Plaintiff’s suit against the defendant is for the recovery of the sum of $834. It averred in its statement that on Nov. 7,1919, the defendant had ordered from it by a written order (Exhibit A) an Inger-soll-Rand Air Compressor, agreeing to pay therefor the sum of $814.50, f. o. b. Easton. That in response to the order the company shipped the air compressor to the defendant; that the defendant had received it and installed it in proper working condition, and that upon demand defendant refused payment.
Among the defences in defendant’s affidavit of defence, paragraph 7, he averred that, because of certain defective machinery shipped by plaintiff to defendant, and its faulty operation, defendant was unable to operate his enameling plant to full capacity, and that by reason thereof he had sustained certain specified losses amounting to $2793.14, for which amount he asked that a certificate be issued.

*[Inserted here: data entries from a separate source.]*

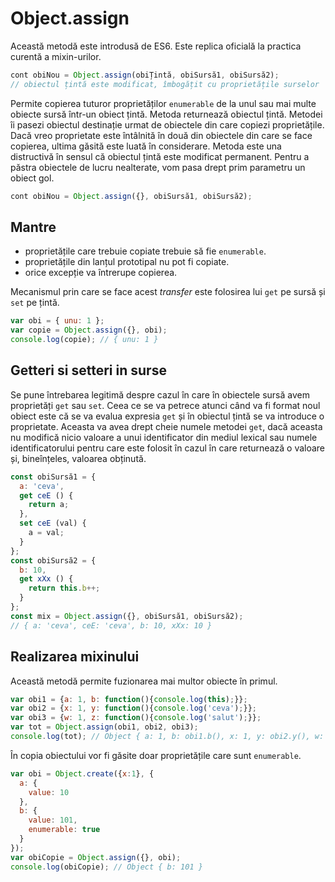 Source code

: # Object.assign

Această metodă este introdusă de ES6. Este replica oficială la practica curentă a mixin-urilor.

```javascript
cont obiNou = Object.assign(obiȚintă, obiSursă1, obiSursă2);
// obiectul țintă este modificat, îmbogățit cu proprietățile surselor
```

Permite copierea tuturor proprietăților `enumerable` de la unul sau mai multe obiecte sursă într-un obiect țintă. Metoda returnează obiectul țintă.
Metodei îi pasezi obiectul destinație urmat de obiectele din care copiezi proprietățile. Dacă vreo proprietate este întâlnită în două din obiectele din care se face copierea, ultima găsită este luată în considerare. Metoda este una distructivă în sensul că obiectul țintă este modificat permanent. Pentru a păstra obiectele de lucru nealterate, vom pasa drept prim parametru un obiect gol.

```javascript
cont obiNou = Object.assign({}, obiSursă1, obiSursă2);
```

## Mantre

- proprietățile care trebuie copiate trebuie să fie `enumerable`.
- proprietățile din lanțul prototipal nu pot fi copiate.
- orice excepție va întrerupe copierea.

Mecanismul prin care se face acest *transfer* este folosirea lui `get` pe sursă și `set` pe țintă.

```javascript
var obi = { unu: 1 };
var copie = Object.assign({}, obi);
console.log(copie); // { unu: 1 }
```

## Getteri si setteri in surse

Se pune întrebarea legitimă despre cazul în care în obiectele sursă avem proprietăți `get` sau `set`. Ceea ce se va petrece atunci când va fi format noul obiect este că se va evalua expresia `get` și în obiectul țintă se va introduce o proprietate. Aceasta va avea drept cheie numele metodei `get`, dacă aceasta nu modifică nicio valoare a unui identificator din mediul lexical sau numele identificatorului pentru care este folosit în cazul în care returnează o valoare și, bineînțeles, valoarea obținută.

```javascript
const obiSursă1 = {
  a: 'ceva',
  get ceE () {
    return a;
  },
  set ceE (val) {
    a = val;
  }
};
const obiSursă2 = {
  b: 10,
  get xXx () {
    return this.b++;
  }
};
const mix = Object.assign({}, obiSursă1, obiSursă2);
// ​​​​​{ a: 'ceva', ceE: 'ceva', b: 10, xXx: 10 }​​​​​
```

## Realizarea mixinului

Această metodă permite fuzionarea mai multor obiecte în primul.

```javascript
var obi1 = {a: 1, b: function(){console.log(this);}};
var obi2 = {x: 1, y: function(){console.log('ceva');}};
var obi3 = {w: 1, z: function(){console.log('salut');}};
var tot = Object.assign(obi1, obi2, obi3);
console.log(tot); // Object { a: 1, b: obi1.b(), x: 1, y: obi2.y(), w: 1, z: obi3.z() }
```

În copia obiectului vor fi găsite doar proprietățile care sunt `enumerable`.

```javascript
var obi = Object.create({x:1}, {
  a: {
    value: 10
  },
  b: {
    value: 101,
    enumerable: true
  }
});
var obiCopie = Object.assign({}, obi);
console.log(obiCopie); // Object { b: 101 }
```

Defendant did not comply with section 15 of the Practice Act of 1915 by endorsing upon the affidavit the notice as required by said section, and also did not serve his affidavit of defence, thus endorsed, on the plaintiff. The defendant at the trial recognized that because of this failure evidence could not be submitted at the trial upon the counter-claim or set-off thus averred in paragraph 7 of the affidavit of defence. Defendant was, therefore, compelled to rely upon the defence contained in paragraph 1 of the affidavit,
The defence there set up was that some time in May, 1919, the defendant desired to have installed in his factory an enameling plant with a sand-blast equipment and an Ingersoll-Rand Air Compressor. The plaintiff’s representative, W. C. Lytle, assured the defendant that the Curtis Air Compressor was the proper machine to be used with their equipment, and guaranteed the equipment, together with the Curtis Air Compressor, to properly and perfectly do the work required. That, relying upon this guarantee, the defendant gave to the plaintiff a written order for a sand-blast equipment, including a Curtis Air Compressor, and that W. C. Lytle further agreed to replace any part of said equipment which should not be perfect in its operation. That the Curtis Air Compressor was not satisfactory and was removed by defendant. *44That defendant had paid in full for the sand-blast equipment, including the Curtis Air Compressor, and that the Ingersoll-Rand Air Compressor was furnished to him in lieu of the Curtis Air Compressor.
It will be seen by this averment that the defence was that the Ingersoll-Rand Air Compressor, for the value of which suit was brought, had been furnished in place of the Curtis Air Compressor, which had not proved satisfactory, but which had been paid, and that there was, therefore, nothing due by defendant to plaintiff.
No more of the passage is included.